• [Task goal]: Repeat the whole of the data, keeping every detail the same.

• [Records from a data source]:
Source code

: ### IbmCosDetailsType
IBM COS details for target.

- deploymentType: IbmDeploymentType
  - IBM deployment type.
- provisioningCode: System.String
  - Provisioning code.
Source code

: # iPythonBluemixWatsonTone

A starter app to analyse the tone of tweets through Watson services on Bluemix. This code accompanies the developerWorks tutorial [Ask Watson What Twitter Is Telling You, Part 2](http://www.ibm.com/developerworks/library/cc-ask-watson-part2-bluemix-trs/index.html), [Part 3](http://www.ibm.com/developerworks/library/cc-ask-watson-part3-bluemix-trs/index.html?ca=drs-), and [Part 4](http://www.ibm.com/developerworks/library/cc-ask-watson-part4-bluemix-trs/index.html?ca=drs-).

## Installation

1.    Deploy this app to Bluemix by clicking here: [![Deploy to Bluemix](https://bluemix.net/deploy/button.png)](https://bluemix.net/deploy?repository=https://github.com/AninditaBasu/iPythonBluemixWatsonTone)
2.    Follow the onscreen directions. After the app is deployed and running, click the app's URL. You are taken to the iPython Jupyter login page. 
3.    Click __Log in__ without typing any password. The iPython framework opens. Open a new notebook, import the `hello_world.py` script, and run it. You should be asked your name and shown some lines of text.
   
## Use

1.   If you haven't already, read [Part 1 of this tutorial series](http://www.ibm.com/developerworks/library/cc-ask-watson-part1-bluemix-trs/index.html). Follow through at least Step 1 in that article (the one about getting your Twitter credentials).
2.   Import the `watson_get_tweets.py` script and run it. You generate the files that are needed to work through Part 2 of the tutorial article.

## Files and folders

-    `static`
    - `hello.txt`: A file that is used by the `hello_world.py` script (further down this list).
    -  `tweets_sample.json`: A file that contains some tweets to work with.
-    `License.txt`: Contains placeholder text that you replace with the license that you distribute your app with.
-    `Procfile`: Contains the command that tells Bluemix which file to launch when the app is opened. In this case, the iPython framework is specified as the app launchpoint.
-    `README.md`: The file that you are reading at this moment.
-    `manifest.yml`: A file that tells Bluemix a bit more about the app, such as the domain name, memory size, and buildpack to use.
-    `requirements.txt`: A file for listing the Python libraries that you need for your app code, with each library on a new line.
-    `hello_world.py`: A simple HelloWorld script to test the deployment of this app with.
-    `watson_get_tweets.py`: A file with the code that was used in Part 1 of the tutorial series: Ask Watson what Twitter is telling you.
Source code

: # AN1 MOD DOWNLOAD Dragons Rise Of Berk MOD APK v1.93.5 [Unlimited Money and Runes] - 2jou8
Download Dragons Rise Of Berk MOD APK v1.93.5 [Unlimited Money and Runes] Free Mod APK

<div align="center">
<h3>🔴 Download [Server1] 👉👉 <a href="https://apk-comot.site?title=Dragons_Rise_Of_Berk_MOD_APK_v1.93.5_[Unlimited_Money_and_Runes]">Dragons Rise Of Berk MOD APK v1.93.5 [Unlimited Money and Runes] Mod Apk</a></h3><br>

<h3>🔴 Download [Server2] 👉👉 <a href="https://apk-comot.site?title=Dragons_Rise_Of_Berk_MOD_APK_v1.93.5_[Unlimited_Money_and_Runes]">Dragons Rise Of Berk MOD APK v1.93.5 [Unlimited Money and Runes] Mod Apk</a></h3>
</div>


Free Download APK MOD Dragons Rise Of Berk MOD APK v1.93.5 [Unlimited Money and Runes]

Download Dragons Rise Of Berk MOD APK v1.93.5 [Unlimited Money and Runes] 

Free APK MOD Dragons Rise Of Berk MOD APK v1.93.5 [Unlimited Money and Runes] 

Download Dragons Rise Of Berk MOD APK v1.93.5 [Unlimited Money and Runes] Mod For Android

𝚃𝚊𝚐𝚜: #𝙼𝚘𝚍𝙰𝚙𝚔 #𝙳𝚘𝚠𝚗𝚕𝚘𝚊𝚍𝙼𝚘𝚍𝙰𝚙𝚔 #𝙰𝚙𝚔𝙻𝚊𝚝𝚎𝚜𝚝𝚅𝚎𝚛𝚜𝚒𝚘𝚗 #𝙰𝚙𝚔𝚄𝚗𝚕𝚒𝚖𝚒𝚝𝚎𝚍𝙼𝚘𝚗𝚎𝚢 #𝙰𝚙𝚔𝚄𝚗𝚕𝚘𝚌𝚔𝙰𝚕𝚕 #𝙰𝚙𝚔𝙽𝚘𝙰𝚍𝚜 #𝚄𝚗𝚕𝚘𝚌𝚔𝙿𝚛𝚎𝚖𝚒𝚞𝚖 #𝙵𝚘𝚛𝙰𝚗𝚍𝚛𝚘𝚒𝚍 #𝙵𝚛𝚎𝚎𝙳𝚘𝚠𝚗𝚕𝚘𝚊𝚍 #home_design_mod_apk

• [Task answer]:
Source code

: ### IbmCosDetailsType
IBM COS details for target.

- deploymentType: IbmDeploymentType
  - IBM deployment type.
- provisioningCode: System.String
  - Provisioning code.
Source code

: # iPythonBluemixWatsonTone

A starter app to analyse the tone of tweets through Watson services on Bluemix. This code accompanies the developerWorks tutorial [Ask Watson What Twitter Is Telling You, Part 2](http://www.ibm.com/developerworks/library/cc-ask-watson-part2-bluemix-trs/index.html), [Part 3](http://www.ibm.com/developerworks/library/cc-ask-watson-part3-bluemix-trs/index.html?ca=drs-), and [Part 4](http://www.ibm.com/developerworks/library/cc-ask-watson-part4-bluemix-trs/index.html?ca=drs-).

## Installation

1.    Deploy this app to Bluemix by clicking here: [![Deploy to Bluemix](https://bluemix.net/deploy/button.png)](https://bluemix.net/deploy?repository=https://github.com/AninditaBasu/iPythonBluemixWatsonTone)
2.    Follow the onscreen directions. After the app is deployed and running, click the app's URL. You are taken to the iPython Jupyter login page. 
3.    Click __Log in__ without typing any password. The iPython framework opens. Open a new notebook, import the `hello_world.py` script, and run it. You should be asked your name and shown some lines of text.
   
## Use

1.   If you haven't already, read [Part 1 of this tutorial series](http://www.ibm.com/developerworks/library/cc-ask-watson-part1-bluemix-trs/index.html). Follow through at least Step 1 in that article (the one about getting your Twitter credentials).
2.   Import the `watson_get_tweets.py` script and run it. You generate the files that are needed to work through Part 2 of the tutorial article.

## Files and folders

-    `static`
    - `hello.txt`: A file that is used by the `hello_world.py` script (further down this list).
    -  `tweets_sample.json`: A file that contains some tweets to work with.
-    `License.txt`: Contains placeholder text that you replace with the license that you distribute your app with.
-    `Procfile`: Contains the command that tells Bluemix which file to launch when the app is opened. In this case, the iPython framework is specified as the app launchpoint.
-    `README.md`: The file that you are reading at this moment.
-    `manifest.yml`: A file that tells Bluemix a bit more about the app, such as the domain name, memory size, and buildpack to use.
-    `requirements.txt`: A file for listing the Python libraries that you need for your app code, with each library on a new line.
-    `hello_world.py`: A simple HelloWorld script to test the deployment of this app with.
-    `watson_get_tweets.py`: A file with the code that was used in Part 1 of the tutorial series: Ask Watson what Twitter is telling you.
Source code

: # AN1 MOD DOWNLOAD Dragons Rise Of Berk MOD APK v1.93.5 [Unlimited Money and Runes] - 2jou8
Download Dragons Rise Of Berk MOD APK v1.93.5 [Unlimited Money and Runes] Free Mod APK

<div align="center">
<h3>🔴 Download [Server1] 👉👉 <a href="https://apk-comot.site?title=Dragons_Rise_Of_Berk_MOD_APK_v1.93.5_[Unlimited_Money_and_Runes]">Dragons Rise Of Berk MOD APK v1.93.5 [Unlimited Money and Runes] Mod Apk</a></h3><br>

<h3>🔴 Download [Server2] 👉👉 <a href="https://apk-comot.site?title=Dragons_Rise_Of_Berk_MOD_APK_v1.93.5_[Unlimited_Money_and_Runes]">Dragons Rise Of Berk MOD APK v1.93.5 [Unlimited Money and Runes] Mod Apk</a></h3>
</div>


Free Download APK MOD Dragons Rise Of Berk MOD APK v1.93.5 [Unlimited Money and Runes]

Download Dragons Rise Of Berk MOD APK v1.93.5 [Unlimited Money and Runes] 

Free APK MOD Dragons Rise Of Berk MOD APK v1.93.5 [Unlimited Money and Runes] 

Download Dragons Rise Of Berk MOD APK v1.93.5 [Unlimited Money and Runes] Mod For Android

𝚃𝚊𝚐𝚜: #𝙼𝚘𝚍𝙰𝚙𝚔 #𝙳𝚘𝚠𝚗𝚕𝚘𝚊𝚍𝙼𝚘𝚍𝙰𝚙𝚔 #𝙰𝚙𝚔𝙻𝚊𝚝𝚎𝚜𝚝𝚅𝚎𝚛𝚜𝚒𝚘𝚗 #𝙰𝚙𝚔𝚄𝚗𝚕𝚒𝚖𝚒𝚝𝚎𝚍𝙼𝚘𝚗𝚎𝚢 #𝙰𝚙𝚔𝚄𝚗𝚕𝚘𝚌𝚔𝙰𝚕𝚕 #𝙰𝚙𝚔𝙽𝚘𝙰𝚍𝚜 #𝚄𝚗𝚕𝚘𝚌𝚔𝙿𝚛𝚎𝚖𝚒𝚞𝚖 #𝙵𝚘𝚛𝙰𝚗𝚍𝚛𝚘𝚒𝚍 #𝙵𝚛𝚎𝚎𝙳𝚘𝚠𝚗𝚕𝚘𝚊𝚍 #home_design_mod_apk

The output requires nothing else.